Supplied entries:

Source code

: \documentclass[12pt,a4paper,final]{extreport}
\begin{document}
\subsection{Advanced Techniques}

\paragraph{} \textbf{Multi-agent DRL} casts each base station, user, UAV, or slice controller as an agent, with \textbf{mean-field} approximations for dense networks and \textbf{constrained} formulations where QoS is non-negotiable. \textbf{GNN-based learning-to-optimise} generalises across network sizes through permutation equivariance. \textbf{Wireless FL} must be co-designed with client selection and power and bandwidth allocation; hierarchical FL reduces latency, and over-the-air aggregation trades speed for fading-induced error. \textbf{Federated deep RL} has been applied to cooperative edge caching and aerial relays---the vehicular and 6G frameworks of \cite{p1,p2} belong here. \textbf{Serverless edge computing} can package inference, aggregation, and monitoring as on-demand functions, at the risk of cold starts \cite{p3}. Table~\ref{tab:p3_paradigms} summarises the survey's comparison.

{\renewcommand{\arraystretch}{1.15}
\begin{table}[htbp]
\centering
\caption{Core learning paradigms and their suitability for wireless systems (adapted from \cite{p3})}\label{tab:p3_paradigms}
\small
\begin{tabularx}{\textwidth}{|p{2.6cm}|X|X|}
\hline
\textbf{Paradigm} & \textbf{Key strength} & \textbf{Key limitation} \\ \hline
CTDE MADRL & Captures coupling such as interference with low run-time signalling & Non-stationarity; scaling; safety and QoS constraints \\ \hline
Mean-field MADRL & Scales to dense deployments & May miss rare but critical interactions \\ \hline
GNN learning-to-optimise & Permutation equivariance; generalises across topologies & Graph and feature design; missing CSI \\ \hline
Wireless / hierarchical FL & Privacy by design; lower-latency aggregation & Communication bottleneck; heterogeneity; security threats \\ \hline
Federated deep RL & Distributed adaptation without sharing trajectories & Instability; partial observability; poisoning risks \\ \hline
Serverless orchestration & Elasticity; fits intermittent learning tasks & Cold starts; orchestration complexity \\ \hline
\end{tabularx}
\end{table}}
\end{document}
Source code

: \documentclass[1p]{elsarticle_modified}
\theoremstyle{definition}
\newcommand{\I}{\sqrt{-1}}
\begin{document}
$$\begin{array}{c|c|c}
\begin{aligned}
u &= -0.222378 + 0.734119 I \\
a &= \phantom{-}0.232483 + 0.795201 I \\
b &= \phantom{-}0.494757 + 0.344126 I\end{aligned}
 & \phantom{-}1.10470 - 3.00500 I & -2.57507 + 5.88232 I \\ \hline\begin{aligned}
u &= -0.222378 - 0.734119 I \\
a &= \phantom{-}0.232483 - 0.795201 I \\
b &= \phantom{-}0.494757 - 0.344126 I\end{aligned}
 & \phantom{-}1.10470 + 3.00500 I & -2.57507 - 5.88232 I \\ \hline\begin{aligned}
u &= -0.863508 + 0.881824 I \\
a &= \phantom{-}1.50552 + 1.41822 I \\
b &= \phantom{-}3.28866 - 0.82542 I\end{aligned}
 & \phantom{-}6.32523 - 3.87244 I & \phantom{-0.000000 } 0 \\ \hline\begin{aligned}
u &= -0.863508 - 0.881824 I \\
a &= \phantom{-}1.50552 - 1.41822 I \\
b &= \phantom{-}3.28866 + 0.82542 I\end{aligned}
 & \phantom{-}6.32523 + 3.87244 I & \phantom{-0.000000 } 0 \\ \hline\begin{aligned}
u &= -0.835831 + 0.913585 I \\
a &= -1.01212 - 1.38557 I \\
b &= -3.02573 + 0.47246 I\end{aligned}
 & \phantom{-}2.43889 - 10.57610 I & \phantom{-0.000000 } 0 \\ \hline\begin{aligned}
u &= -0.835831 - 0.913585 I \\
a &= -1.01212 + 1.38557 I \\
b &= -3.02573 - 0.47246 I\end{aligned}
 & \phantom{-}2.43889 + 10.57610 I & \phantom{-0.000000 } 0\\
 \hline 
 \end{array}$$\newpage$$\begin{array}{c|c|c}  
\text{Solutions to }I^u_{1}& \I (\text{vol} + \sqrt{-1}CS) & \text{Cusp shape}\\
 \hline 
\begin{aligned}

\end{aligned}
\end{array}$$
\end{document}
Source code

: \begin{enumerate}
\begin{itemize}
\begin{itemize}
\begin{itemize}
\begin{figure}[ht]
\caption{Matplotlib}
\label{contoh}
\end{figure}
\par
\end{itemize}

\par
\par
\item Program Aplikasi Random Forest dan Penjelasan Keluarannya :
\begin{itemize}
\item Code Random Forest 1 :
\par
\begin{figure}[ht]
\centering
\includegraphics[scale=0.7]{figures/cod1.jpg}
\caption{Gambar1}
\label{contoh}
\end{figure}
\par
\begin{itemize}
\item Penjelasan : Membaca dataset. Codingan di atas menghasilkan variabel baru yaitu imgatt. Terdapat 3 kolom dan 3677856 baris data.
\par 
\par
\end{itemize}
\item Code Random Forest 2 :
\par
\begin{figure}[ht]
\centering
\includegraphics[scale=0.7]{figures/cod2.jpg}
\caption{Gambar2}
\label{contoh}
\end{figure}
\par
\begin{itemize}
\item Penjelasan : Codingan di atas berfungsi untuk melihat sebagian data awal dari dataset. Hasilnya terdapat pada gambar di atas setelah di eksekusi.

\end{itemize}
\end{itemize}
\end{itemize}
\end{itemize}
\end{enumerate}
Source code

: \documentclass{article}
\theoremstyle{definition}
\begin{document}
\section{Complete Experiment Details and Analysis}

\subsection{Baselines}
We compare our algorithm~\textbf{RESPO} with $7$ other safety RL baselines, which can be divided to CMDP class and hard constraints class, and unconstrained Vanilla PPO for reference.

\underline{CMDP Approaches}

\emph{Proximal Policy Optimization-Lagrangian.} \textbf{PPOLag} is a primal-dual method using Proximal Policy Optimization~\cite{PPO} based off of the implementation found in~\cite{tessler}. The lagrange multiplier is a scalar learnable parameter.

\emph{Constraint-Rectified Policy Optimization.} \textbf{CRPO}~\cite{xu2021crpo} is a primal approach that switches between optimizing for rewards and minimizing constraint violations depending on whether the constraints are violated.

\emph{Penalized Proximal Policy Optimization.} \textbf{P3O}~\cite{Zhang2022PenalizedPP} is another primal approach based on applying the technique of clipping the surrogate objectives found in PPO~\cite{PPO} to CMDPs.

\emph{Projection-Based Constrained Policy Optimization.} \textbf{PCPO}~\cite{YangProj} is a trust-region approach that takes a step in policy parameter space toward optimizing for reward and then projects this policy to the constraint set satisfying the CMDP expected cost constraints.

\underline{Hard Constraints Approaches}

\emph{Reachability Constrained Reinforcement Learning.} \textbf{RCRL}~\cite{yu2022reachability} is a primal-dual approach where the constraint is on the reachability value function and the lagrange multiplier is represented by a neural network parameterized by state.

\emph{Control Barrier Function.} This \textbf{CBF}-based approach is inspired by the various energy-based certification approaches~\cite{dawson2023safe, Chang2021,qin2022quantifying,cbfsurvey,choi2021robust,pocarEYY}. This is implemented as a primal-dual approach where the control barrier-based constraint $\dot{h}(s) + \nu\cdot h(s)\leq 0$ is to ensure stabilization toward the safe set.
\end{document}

Exercise directions:
Above are the records; repeat exactly the lines from the one holding "u &= -0.863508 + 0.881824 I \\" down to the one holding "u &= -0.835831 - 0.913585 I \\", end lines included.

Response box:
u &= -0.863508 + 0.881824 I \\
a &= \phantom{-}1.50552 + 1.41822 I \\
b &= \phantom{-}3.28866 - 0.82542 I\end{aligned}
 & \phantom{-}6.32523 - 3.87244 I & \phantom{-0.000000 } 0 \\ \hline\begin{aligned}
u &= -0.863508 - 0.881824 I \\
a &= \phantom{-}1.50552 - 1.41822 I \\
b &= \phantom{-}3.28866 + 0.82542 I\end{aligned}
 & \phantom{-}6.32523 + 3.87244 I & \phantom{-0.000000 } 0 \\ \hline\begin{aligned}
u &= -0.835831 + 0.913585 I \\
a &= -1.01212 - 1.38557 I \\
b &= -3.02573 + 0.47246 I\end{aligned}
 & \phantom{-}2.43889 - 10.57610 I & \phantom{-0.000000 } 0 \\ \hline\begin{aligned}
u &= -0.835831 - 0.913585 I \\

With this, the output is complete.